They stood when the judge came in; they hadn't changed that much. They listened to the testimony of the first people to find Aimee and me-Aimee's family and neighbors, then the police. They listened while the doctors talked about what was wrong with me. Of course, the defense's and prosecution's shrinks had different diagnoses, but neither considered that I was okay, at least before all this happened. They never thought that if something was wrong with me it had to do with the trial and why it was taking place.

It's hard to act normal when you're accused of murder and no one believes that you didn't do it. Not my parents. Oh God, no. that would be a social gaffe-to support your daughter when she's on trial for murder. Not my friends. They didn't even come for the trial, except when they had to testify, and maybe when the verdict was read, but I didn't see them there. They didn't stand up for me or meet my eyes once during the whole thing.

The closest anyone came to really looking at me was when Chad had to point at me, which he did with a red face and anger in his eyes, whether at me or the way the prosecutor had phrased his question, I may never know. But he didn't meet my eyes. Not even when he left the stand. I think Kyle winked at me as he left the stand, but then again he's always twitching something when he's nervous. Could've been that. Kates cried, but she didn't look at me. Jason sat so stiffly I though he was held in place with a backboard, but it was probably his father's eyes on him the whole time that made him try so hard to look respectable.

So I stood alone.
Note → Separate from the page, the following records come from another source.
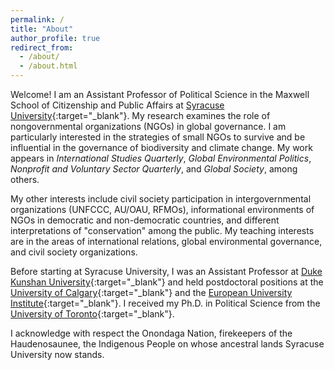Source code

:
 ```yaml
---
permalink: /
title: "About"
author_profile: true
redirect_from:
  - /about/
  - /about.html
---
```


Welcome! I am an Assistant Professor of Political Science in the Maxwell School of Citizenship and Public Affairs at [Syracuse University](https://www.maxwell.syr.edu/academics/political-science-department){:target="_blank"}. My research examines the role of nongovernmental organizations (NGOs) in global governance. I am particularly interested in the strategies of small NGOs to survive and be influential in the governance of biodiversity and climate change. My work appears in *International Studies Quarterly*, *Global Environmental Politics*, *Nonprofit and Voluntary Sector Quarterly*, and *Global Society*, among others.

My other interests include civil society participation in intergovernmental organizations (UNFCCC, AU/OAU, RFMOs), informational environments of NGOs in democratic and non-democratic countries, and different interpretations of "conservation" among the public. My teaching interests are in the areas of international relations, global environmental governance, and civil society organizations.

Before starting at Syracuse University, I was an Assistant Professor at [Duke Kunshan University](https://www.dukekunshan.edu.cn/){:target="_blank"} and held postdoctoral positions at the [University of Calgary](https://www.policyschool.ca/){:target="_blank"} and the [European University Institute](https://www.eui.eu/en/academic-units/max-weber-programme-for-postdoctoral-studies){:target="_blank"}. I received my Ph.D. in Political Science from the [University of Toronto](https://politics.utoronto.ca/){:target="_blank"}.

I acknowledge with respect the Onondaga Nation, firekeepers of the Haudenosaunee, the Indigenous People on whose ancestral lands Syracuse University now stands.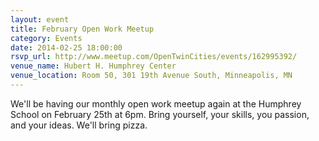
 ```yaml
---
layout: event 
title: February Open Work Meetup
category: Events
date: 2014-02-25 18:00:00
rsvp_url: http://www.meetup.com/OpenTwinCities/events/162995392/
venue_name: Hubert H. Humphrey Center 
venue_location: Room 50, 301 19th Avenue South, Minneapolis, MN 
---
```


We'll be having our monthly open work meetup again at the Humphrey School on
February 25th at 6pm. Bring yourself, your skills, you passion, and your ideas.
We'll bring pizza.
I stood without Aimee because she couldn't stand with me.

**

"Her heart's beating so fast, the poor thing," a soft female voice spoke somewhere above my head and what felt like smooth tips of ice brushed my cheek.
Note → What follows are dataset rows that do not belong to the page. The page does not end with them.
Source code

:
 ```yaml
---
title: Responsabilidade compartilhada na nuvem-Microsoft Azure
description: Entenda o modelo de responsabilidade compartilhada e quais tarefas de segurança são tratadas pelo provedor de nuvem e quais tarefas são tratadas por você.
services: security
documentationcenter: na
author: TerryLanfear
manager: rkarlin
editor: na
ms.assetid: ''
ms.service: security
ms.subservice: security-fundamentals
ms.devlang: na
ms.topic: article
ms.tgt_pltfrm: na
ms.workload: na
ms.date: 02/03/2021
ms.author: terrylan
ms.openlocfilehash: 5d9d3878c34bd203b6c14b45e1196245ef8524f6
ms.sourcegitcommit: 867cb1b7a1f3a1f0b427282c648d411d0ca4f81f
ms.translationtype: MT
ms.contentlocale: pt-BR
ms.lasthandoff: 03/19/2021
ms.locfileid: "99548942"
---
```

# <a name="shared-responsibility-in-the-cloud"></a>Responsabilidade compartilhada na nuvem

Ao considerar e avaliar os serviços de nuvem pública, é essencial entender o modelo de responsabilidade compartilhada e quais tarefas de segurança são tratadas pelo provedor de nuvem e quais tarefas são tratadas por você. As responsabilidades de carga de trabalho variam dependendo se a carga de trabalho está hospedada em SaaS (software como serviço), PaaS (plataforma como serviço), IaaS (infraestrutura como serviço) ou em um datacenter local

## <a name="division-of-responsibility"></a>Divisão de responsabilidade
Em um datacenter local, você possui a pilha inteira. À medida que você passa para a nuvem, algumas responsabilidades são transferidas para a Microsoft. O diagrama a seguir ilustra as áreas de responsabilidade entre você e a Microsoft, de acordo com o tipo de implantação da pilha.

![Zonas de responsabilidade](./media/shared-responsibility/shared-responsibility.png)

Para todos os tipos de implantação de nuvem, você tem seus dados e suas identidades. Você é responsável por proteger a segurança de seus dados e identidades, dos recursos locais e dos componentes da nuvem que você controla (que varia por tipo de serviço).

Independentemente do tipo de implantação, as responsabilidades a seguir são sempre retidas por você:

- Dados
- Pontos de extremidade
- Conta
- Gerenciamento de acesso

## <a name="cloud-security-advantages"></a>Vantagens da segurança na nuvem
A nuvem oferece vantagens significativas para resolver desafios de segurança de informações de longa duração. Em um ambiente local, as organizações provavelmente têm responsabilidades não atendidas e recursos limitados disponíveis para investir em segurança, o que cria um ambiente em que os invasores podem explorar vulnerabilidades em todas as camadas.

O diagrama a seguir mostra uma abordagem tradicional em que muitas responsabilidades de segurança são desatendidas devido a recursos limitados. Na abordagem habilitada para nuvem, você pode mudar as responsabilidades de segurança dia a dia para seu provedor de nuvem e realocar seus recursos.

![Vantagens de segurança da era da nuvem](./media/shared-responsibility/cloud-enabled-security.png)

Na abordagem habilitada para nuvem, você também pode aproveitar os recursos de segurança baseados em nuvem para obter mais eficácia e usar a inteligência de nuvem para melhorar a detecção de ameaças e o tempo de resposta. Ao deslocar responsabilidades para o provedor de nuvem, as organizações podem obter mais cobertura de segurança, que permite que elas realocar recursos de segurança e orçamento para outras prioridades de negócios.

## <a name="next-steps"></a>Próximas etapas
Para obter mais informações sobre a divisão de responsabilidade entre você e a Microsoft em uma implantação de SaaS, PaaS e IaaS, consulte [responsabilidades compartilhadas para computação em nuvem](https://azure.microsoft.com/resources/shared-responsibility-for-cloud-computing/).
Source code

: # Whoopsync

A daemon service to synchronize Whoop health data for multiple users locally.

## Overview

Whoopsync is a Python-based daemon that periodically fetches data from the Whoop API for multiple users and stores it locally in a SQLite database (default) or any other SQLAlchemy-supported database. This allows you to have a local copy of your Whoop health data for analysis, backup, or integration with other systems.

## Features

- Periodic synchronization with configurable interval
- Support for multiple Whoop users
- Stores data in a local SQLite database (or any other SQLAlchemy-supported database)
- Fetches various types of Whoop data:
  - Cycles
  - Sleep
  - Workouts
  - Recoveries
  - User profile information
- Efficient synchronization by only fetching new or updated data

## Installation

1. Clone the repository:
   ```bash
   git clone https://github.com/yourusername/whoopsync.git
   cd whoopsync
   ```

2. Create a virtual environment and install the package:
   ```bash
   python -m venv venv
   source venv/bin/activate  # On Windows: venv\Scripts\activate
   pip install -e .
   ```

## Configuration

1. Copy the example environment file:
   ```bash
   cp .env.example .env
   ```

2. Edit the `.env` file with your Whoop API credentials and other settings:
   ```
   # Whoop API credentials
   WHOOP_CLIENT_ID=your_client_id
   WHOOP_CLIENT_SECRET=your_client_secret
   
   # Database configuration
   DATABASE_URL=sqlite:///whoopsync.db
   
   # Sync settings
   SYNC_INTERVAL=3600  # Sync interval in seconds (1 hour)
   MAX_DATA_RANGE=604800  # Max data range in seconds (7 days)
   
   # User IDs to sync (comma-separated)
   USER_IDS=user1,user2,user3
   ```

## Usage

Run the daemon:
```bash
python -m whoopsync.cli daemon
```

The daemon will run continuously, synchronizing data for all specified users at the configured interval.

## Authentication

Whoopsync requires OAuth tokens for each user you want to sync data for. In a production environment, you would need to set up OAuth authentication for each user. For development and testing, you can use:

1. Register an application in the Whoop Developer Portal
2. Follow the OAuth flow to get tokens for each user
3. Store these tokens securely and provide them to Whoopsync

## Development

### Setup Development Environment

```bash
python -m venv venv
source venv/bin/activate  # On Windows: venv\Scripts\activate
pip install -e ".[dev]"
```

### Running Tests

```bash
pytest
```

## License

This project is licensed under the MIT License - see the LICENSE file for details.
"I know," someone answered in what sounded like frustration, a man with a gentle, concerned voice despite the anxiety.

"I still can't believe you brought her here, Carlisle," another male voice said sharply with a barely tolerable tone that I didn't like. "What were you thinking?"
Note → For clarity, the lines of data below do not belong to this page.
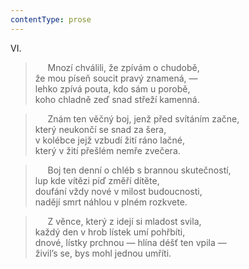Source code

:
 ```yaml
---
contentType: prose
---
```


VI.

>      Mnozí chválili, že zpívám o chudobě,  
> že mou píseň soucit pravý znamená, —  
> lehko zpívá pouta, kdo sám u porobě,  
> koho chladně zeď snad střeží kamenná.

>      Znám ten věčný boj, jenž před svítáním začne,  
> který neukončí se snad za šera,  
> v kolébce jejž vzbudí žití ráno lačné,  
> který v žití přešlém nemře zvečera.

>      Boj ten denní o chléb s brannou skutečností,  
> lup kde vítězi píď změří dítěte,  
> doufání vždy nové v milost budoucnosti,  
> nadějí smrt náhlou v plném rozkvete.

>      Z věnce, který z idejí si mladost svila,  
> každý den v hrob lístek umí pohřbíti,  
> dnové, lístky prchnou — hlína déšť ten vpila —  
> živilʼs se, bys mohl jednou umříti.

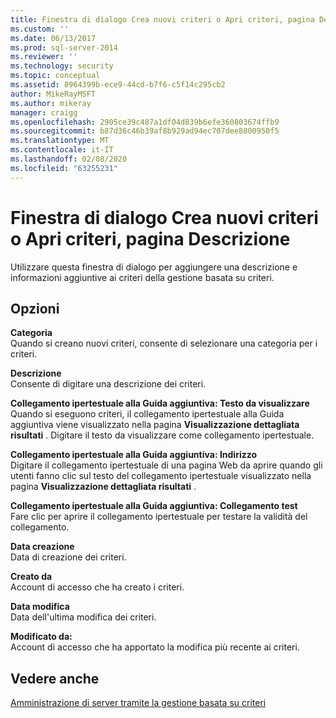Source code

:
 ```yaml
---
title: Finestra di dialogo Crea nuovi criteri o Apri criteri, pagina Descrizione | Microsoft Docs
ms.custom: ''
ms.date: 06/13/2017
ms.prod: sql-server-2014
ms.reviewer: ''
ms.technology: security
ms.topic: conceptual
ms.assetid: 8964399b-ece9-44cd-b7f6-c5f14c295cb2
author: MikeRayMSFT
ms.author: mikeray
manager: craigg
ms.openlocfilehash: 2905ce39c487a1df04d839b6efe360803674ffb9
ms.sourcegitcommit: b87d36c46b39af8b929ad94ec707dee8800950f5
ms.translationtype: MT
ms.contentlocale: it-IT
ms.lasthandoff: 02/08/2020
ms.locfileid: "63255231"
---
```

# <a name="create-new-policy-or-open-policy-dialog-box-description-page"></a>Finestra di dialogo Crea nuovi criteri o Apri criteri, pagina Descrizione
  Utilizzare questa finestra di dialogo per aggiungere una descrizione e informazioni aggiuntive ai criteri della gestione basata su criteri.  
  
## <a name="options"></a>Opzioni  
 **Categoria**  
 Quando si creano nuovi criteri, consente di selezionare una categoria per i criteri.  
  
 **Descrizione**  
 Consente di digitare una descrizione dei criteri.  
  
 **Collegamento ipertestuale alla Guida aggiuntiva: Testo da visualizzare**  
 Quando si eseguono criteri, il collegamento ipertestuale alla Guida aggiuntiva viene visualizzato nella pagina **Visualizzazione dettagliata risultati** . Digitare il testo da visualizzare come collegamento ipertestuale.  
  
 **Collegamento ipertestuale alla Guida aggiuntiva: Indirizzo**  
 Digitare il collegamento ipertestuale di una pagina Web da aprire quando gli utenti fanno clic sul testo del collegamento ipertestuale visualizzato nella pagina **Visualizzazione dettagliata risultati** .  
  
 **Collegamento ipertestuale alla Guida aggiuntiva: Collegamento test**  
 Fare clic per aprire il collegamento ipertestuale per testare la validità del collegamento.  
  
 **Data creazione**  
 Data di creazione dei criteri.  
  
 **Creato da**  
 Account di accesso che ha creato i criteri.  
  
 **Data modifica**  
 Data dell'ultima modifica dei criteri.  
  
 **Modificato da:**  
 Account di accesso che ha apportato la modifica più recente ai criteri.  
  
## <a name="see-also"></a>Vedere anche  
 [Amministrazione di server tramite la gestione basata su criteri](administer-servers-by-using-policy-based-management.md)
"I had to," the first voice whispered softly and I felt smooth ice again, this time on my forehead where it stayed, resting on my skin. The chilly touch sent a shiver down my otherwise immobile body.

"You had to?"

The first, female voice cut in, a quiet, almost shy voice: "I think Carlisle did what he thought was best considering the circumstances."

The circumstances?

There was a silence.

I tried to move, I tried to lift my head but my body seemed to not want to cooperate with my mind. Even my eyelids felt heavy as lead and I couldn't understand the reason why.

There more voices now; several of them, whispering above me-so soft that I couldn't understand what they were saying...maybe they weren't even talking, but humming to each other. It was a lulling melody, dulling my senses even though I could feel strength slowly returning to my body. But the sweet humming only lasted a few minutes for suddenly one humming voice grew angry and the hum morphed into a spiteful hiss that sent a violent shudder rattling through my body.

My body jerks when I open my eyes to see a room full of strangers. A young man stood slightly away from me, with his face turned away, and his stance angry. The yellow light overhead made his coppery colored hair shine and blinded me momentarily as my eyes adjusted. I tried to lift my head again, to fully access the situation I was in, but it hurt too much and my body didn't seem up to it quite yet. I concentrated on lifting my left arm, which had a spider web pattern of stitches on it, instead to touch the smooth railing on either side of me. Like a hospital bed. But the room around me was not a brilliant, sterile white and there were no bars on the nearby window. My fingers twitched slightly, but, other than that, I couldn't move. I closed my eyes again; the light hurt too much.

I felt drugged.

I tried again to move my arm again. And when I managed to curl my fingers around the cold metal, I sighed in relief. It was something that I was familiar with, something that I knew too well. Though the familiarity of the smooth bar was more horror than comfort, it was something I could remember, something I was used to and didn't have to be terribly afraid of in the darkness behind my closed eyelids. And the voices were seemingly held at bay-I didn't hear them whispering in my skull or pricking my mind with their sharp taunts. I released my fingers and let my hand fall limply to the sheets.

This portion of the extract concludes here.